There is no financial situation as serious as one where a family deals with a shattered household due to separation and divorce. When a marriage ends, the broken family faces many new challenges: Children often split their week between two different homes, separated and divorced parents struggle to co-parent and learn how to budget with less money and more expenses.
Where there was once a single home to budget for now there are two separate homes and debt loads increase as a result. The financial pressures resulting from the payment of child support and spousal support from one parent to another further increase the financial stress. Over time, many of these divorced parents find themselves considering protection from the companies they owe money to and that means a meeting to discuss the filing of either a consumer proposal or a personal bankruptcy.
It’s not unusual for the parent receiving child or spousal support payments to discover their ex-spouse has filed for protection from his or her creditors. Luckily, the government took steps early on to prevent problems from cropping up in the insolvency process.
Yes, the Bankruptcy & Insolvency Act (the BIA) is designed to allow the “honest but unfortunate debtor a chance to have a fresh, debt-free start” by either filing a consumer proposal or filing for bankruptcy protection. But child support and spousal support are treated very differently under the BIA and cannot be dismissed like other debts (including income taxes, credit cards and loans) are. The legislation as it is written is designed to protect children and spousal support recipients and ensure those funds are paid as required by the ex-spouse.
That means spousal support and child support obligations cannot be excused through the filing of a personal bankruptcy or a consumer proposal. The government has even gone one step further to protect ex-spouses who receive spousal and child support (including arrears owing to them) from their former husband or wife. That means they get paid ahead of everyone else.

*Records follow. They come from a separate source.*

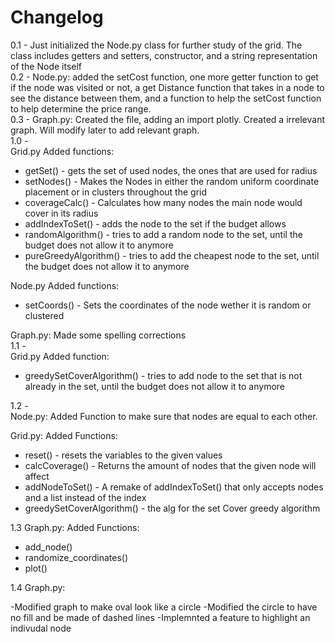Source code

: # Changelog

0.1 - Just initialized the Node.py class for further study of the grid. The class includes getters and setters, constructor, and a string representation of the Node itself  
0.2 - Node.py: added the setCost function, one more getter function to get if the node was visited or not, a get Distance function that takes in a node to see the distance between them, and a function to help the setCost function to help determine the price range.  
0.3 - Graph.py: Created the file, adding an import plotly. Created a irrelevant graph. Will modify later to add relevant graph.  
1.0 -  
Grid.py Added functions:

- getSet() - gets the set of used nodes, the ones that are used for radius
- setNodes() - Makes the Nodes in either the random uniform coordinate placement or in clusters throughout the grid
- coverageCalc() - Calculates how many nodes the main node would cover in its radius
- addIndexToSet() - adds the node to the set if the budget allows
- randomAlgorithm() - tries to add a random node to the set, until the budget does not allow it to anymore
- pureGreedyAlgorithm() - tries to add the cheapest node to the set, until the budget does not allow it to anymore

Node.py Added functions:  

- setCoords() - Sets the coordinates of the node wether it is random or clustered

Graph.py: Made some spelling corrections  
1.1 -  
Grid.py Added function:

- greedySetCoverAlgorithm() - tries to add node to the set that is not already in the set, until the budget does not allow it to anymore

1.2 -  
Node.py:
Added Function to make sure that nodes are equal to each other.  

Grid.py: Added Functions:

- reset() - resets the variables to the given values
- calcCoverage() - Returns the amount of nodes that the given node will affect
- addNodeToSet() - A remake of addIndexToSet() that only accepts nodes and a list instead of the index
- greedySetCoverAlgorithm() - the alg for the set Cover greedy algorithm
  
1.3
Graph.py: Added Functions:

- add_node()
- randomize_coordinates()
- plot()

1.4
Graph.py:

-Modified graph to make oval look like a circle
-Modified the circle to have no fill and be made of dashed lines
-Implemnted a feature to highlight an indivudal node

So if you get a package in the mail from the Trustee notifying you that your ex-spouse has filed a consumer proposal or a personal bankruptcy there is no need to worry. The filing will not affect your right to receive spousal support or child support owing to you and/or your children. Nor will a proposal or bankruptcy have any impact on your future right to receive such regular payments. In fact, by filing either a consumer proposal or bankruptcy, your ex-spouse may very well be dealing with less debt pressures then before the filing was made. This makes it more likely they will be able to successfully meet their support responsibilities to you and their children over time.